[Saved data entries]
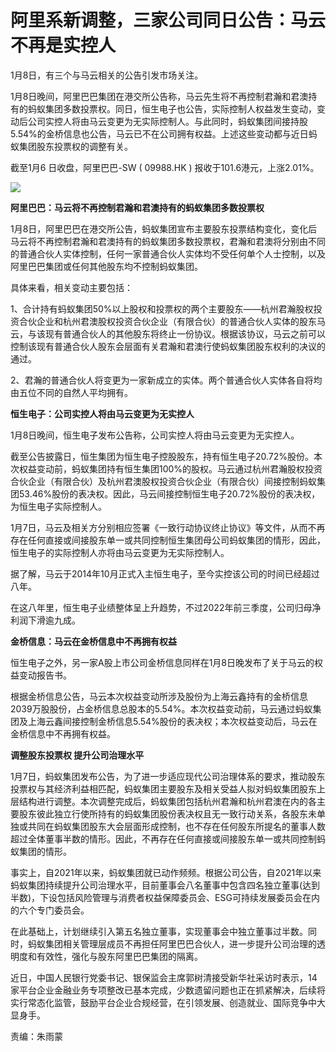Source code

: # 阿里系新调整，三家公司同日公告：马云不再是实控人

1月8日，有三个与马云相关的公告引发市场关注。

1月8日晚间，阿里巴巴集团在港交所公告称，马云先生将不再控制君瀚和君澳持有的蚂蚁集团多数投票权。同日，恒生电子也公告，实际控制人权益发生变动，变动后公司实控人将由马云变更为无实际控制人。与此同时，蚂蚁集团间接持股5.54%的金桥信息也公告，马云已不在公司拥有权益。上述这些变动都与近日蚂蚁集团股东投票权的调整有关。

截至1月6 日收盘，阿里巴巴-SW ( 09988.HK ) 报收于101.6港元，上涨2.01%。

![](https://inews.gtimg.com/newsapp_bt/0/15600809832/1000)

**阿里巴巴：马云将不再控制君瀚和君澳持有的蚂蚁集团多数投票权**

1月8日，阿里巴巴在港交所公告，蚂蚁集团宣布主要股东投票结构变化，变化后马云将不再控制君瀚和君澳持有的蚂蚁集团多数投票权，君瀚和君澳将分别由不同的普通合伙人实体控制，任何一家普通合伙人实体均不受任何单个人士控制，以及阿里巴巴集团或任何其他股东均不控制蚂蚁集团。

具体来看，相关变动主要包括：

1、合计持有蚂蚁集团50%以上股权和投票权的两个主要股东——杭州君瀚股权投资合伙企业和杭州君澳股权投资合伙企业（有限合伙）的普通合伙人实体的股东马云，与该现有普通合伙人的其他股东将终止一份协议。根据该协议，马云之前可以控制该现有普通合伙人股东会层面有关君瀚和君澳行使蚂蚁集团股东权利的决议的通过。

2、君瀚的普通合伙人将变更为一家新成立的实体。两个普通合伙人实体各自将均由五位不同的自然人平均拥有。

**恒生电子：公司实控人将由马云变更为无实控人**

1月8日晚间，恒生电子发布公告称，公司实控人将由马云变更为无实控人。

截至公告披露日，恒生集团为恒生电子控股股东，持有恒生电子20.72%股份。本次权益变动前，蚂蚁集团持有恒生集团100%的股权。马云通过杭州君瀚股权投资合伙企业（有限合伙）及杭州君澳股权投资合伙企业（有限合伙）间接控制蚂蚁集团53.46%股份的表决权。因此，马云间接控制恒生电子20.72%股份的表决权，为恒生电子实际控制人。

1月7日，马云及相关方分别相应签署《一致行动协议终止协议》等文件，从而不再存在任何直接或间接股东单一或共同控制恒生集团母公司蚂蚁集团的情形，因此，恒生电子的实际控制人亦将由马云变更为无实际控制人。

据了解，马云于2014年10月正式入主恒生电子，至今实控该公司的时间已经超过八年。

在这八年里，恒生电子业绩整体呈上升趋势，不过2022年前三季度，公司归母净利润下滑逾九成。

**金桥信息：马云在金桥信息中不再拥有权益**

恒生电子之外，另一家A股上市公司金桥信息同样在1月8日晚发布了关于马云的权益变动报告书。

根据金桥信息公告，马云本次权益变动所涉及股份为上海云鑫持有的金桥信息2039万股股份，占金桥信息总股本的5.54%。本次权益变动前，马云通过蚂蚁集团及上海云鑫间接控制金桥信息5.54%股份的表决权；本次权益变动后，马云在金桥信息中不再拥有权益。

**调整股东投票权 提升公司治理水平**

1月7日，蚂蚁集团发布公告，为了进一步适应现代公司治理体系的要求，推动股东投票权与其经济利益相匹配，蚂蚁集团主要股东及相关受益人拟对蚂蚁集团股东上层结构进行调整。本次调整完成后，蚂蚁集团包括杭州君瀚和杭州君澳在内的各主要股东彼此独立行使所持有的蚂蚁集团股份表决权且无一致行动关系，各股东未单独或共同在蚂蚁集团股东大会层面形成控制，也不存在任何股东所提名的董事人数超过全体董事半数的情形。因此，不再存在任何直接或间接股东单一或共同控制蚂蚁集团的情形。

事实上，自2021年以来，蚂蚁集团就已动作频频。根据公司公告，自2021年以来蚂蚁集团持续提升公司治理水平，目前董事会八名董事中包含四名独立董事(达到半数)，下设包括风险管理与消费者权益保障委员会、ESG可持续发展委员会在内的六个专门委员会。

在此基础上，计划继续引入第五名独立董事，实现董事会中独立董事过半数。同时，蚂蚁集团相关管理层成员不再担任阿里巴巴合伙人，进一步提升公司治理的透明度和有效性，强化与股东阿里巴巴集团的隔离。

近日，中国人民银行党委书记、银保监会主席郭树清接受新华社采访时表示，14家平台企业金融业务专项整改已基本完成，少数遗留问题也正在抓紧解决，后续将实行常态化监管，鼓励平台企业合规经营，在引领发展、创造就业、国际竞争中大显身手。

责编：朱雨蒙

- [THE PROBLEM]
An exact copy of the records above is required, leaving out the pictures.

- [RESPONSE AREA]
Source code

: # 阿里系新调整，三家公司同日公告：马云不再是实控人

1月8日，有三个与马云相关的公告引发市场关注。

1月8日晚间，阿里巴巴集团在港交所公告称，马云先生将不再控制君瀚和君澳持有的蚂蚁集团多数投票权。同日，恒生电子也公告，实际控制人权益发生变动，变动后公司实控人将由马云变更为无实际控制人。与此同时，蚂蚁集团间接持股5.54%的金桥信息也公告，马云已不在公司拥有权益。上述这些变动都与近日蚂蚁集团股东投票权的调整有关。

截至1月6 日收盘，阿里巴巴-SW ( 09988.HK ) 报收于101.6港元，上涨2.01%。

![](https://inews.gtimg.com/newsapp_bt/0/15600809832/1000)

**阿里巴巴：马云将不再控制君瀚和君澳持有的蚂蚁集团多数投票权**

1月8日，阿里巴巴在港交所公告，蚂蚁集团宣布主要股东投票结构变化，变化后马云将不再控制君瀚和君澳持有的蚂蚁集团多数投票权，君瀚和君澳将分别由不同的普通合伙人实体控制，任何一家普通合伙人实体均不受任何单个人士控制，以及阿里巴巴集团或任何其他股东均不控制蚂蚁集团。

具体来看，相关变动主要包括：

1、合计持有蚂蚁集团50%以上股权和投票权的两个主要股东——杭州君瀚股权投资合伙企业和杭州君澳股权投资合伙企业（有限合伙）的普通合伙人实体的股东马云，与该现有普通合伙人的其他股东将终止一份协议。根据该协议，马云之前可以控制该现有普通合伙人股东会层面有关君瀚和君澳行使蚂蚁集团股东权利的决议的通过。

2、君瀚的普通合伙人将变更为一家新成立的实体。两个普通合伙人实体各自将均由五位不同的自然人平均拥有。

**恒生电子：公司实控人将由马云变更为无实控人**

1月8日晚间，恒生电子发布公告称，公司实控人将由马云变更为无实控人。

截至公告披露日，恒生集团为恒生电子控股股东，持有恒生电子20.72%股份。本次权益变动前，蚂蚁集团持有恒生集团100%的股权。马云通过杭州君瀚股权投资合伙企业（有限合伙）及杭州君澳股权投资合伙企业（有限合伙）间接控制蚂蚁集团53.46%股份的表决权。因此，马云间接控制恒生电子20.72%股份的表决权，为恒生电子实际控制人。

1月7日，马云及相关方分别相应签署《一致行动协议终止协议》等文件，从而不再存在任何直接或间接股东单一或共同控制恒生集团母公司蚂蚁集团的情形，因此，恒生电子的实际控制人亦将由马云变更为无实际控制人。

据了解，马云于2014年10月正式入主恒生电子，至今实控该公司的时间已经超过八年。

在这八年里，恒生电子业绩整体呈上升趋势，不过2022年前三季度，公司归母净利润下滑逾九成。

**金桥信息：马云在金桥信息中不再拥有权益**

恒生电子之外，另一家A股上市公司金桥信息同样在1月8日晚发布了关于马云的权益变动报告书。

根据金桥信息公告，马云本次权益变动所涉及股份为上海云鑫持有的金桥信息2039万股股份，占金桥信息总股本的5.54%。本次权益变动前，马云通过蚂蚁集团及上海云鑫间接控制金桥信息5.54%股份的表决权；本次权益变动后，马云在金桥信息中不再拥有权益。

**调整股东投票权 提升公司治理水平**

1月7日，蚂蚁集团发布公告，为了进一步适应现代公司治理体系的要求，推动股东投票权与其经济利益相匹配，蚂蚁集团主要股东及相关受益人拟对蚂蚁集团股东上层结构进行调整。本次调整完成后，蚂蚁集团包括杭州君瀚和杭州君澳在内的各主要股东彼此独立行使所持有的蚂蚁集团股份表决权且无一致行动关系，各股东未单独或共同在蚂蚁集团股东大会层面形成控制，也不存在任何股东所提名的董事人数超过全体董事半数的情形。因此，不再存在任何直接或间接股东单一或共同控制蚂蚁集团的情形。

事实上，自2021年以来，蚂蚁集团就已动作频频。根据公司公告，自2021年以来蚂蚁集团持续提升公司治理水平，目前董事会八名董事中包含四名独立董事(达到半数)，下设包括风险管理与消费者权益保障委员会、ESG可持续发展委员会在内的六个专门委员会。

在此基础上，计划继续引入第五名独立董事，实现董事会中独立董事过半数。同时，蚂蚁集团相关管理层成员不再担任阿里巴巴合伙人，进一步提升公司治理的透明度和有效性，强化与股东阿里巴巴集团的隔离。

近日，中国人民银行党委书记、银保监会主席郭树清接受新华社采访时表示，14家平台企业金融业务专项整改已基本完成，少数遗留问题也正在抓紧解决，后续将实行常态化监管，鼓励平台企业合规经营，在引领发展、创造就业、国际竞争中大显身手。

责编：朱雨蒙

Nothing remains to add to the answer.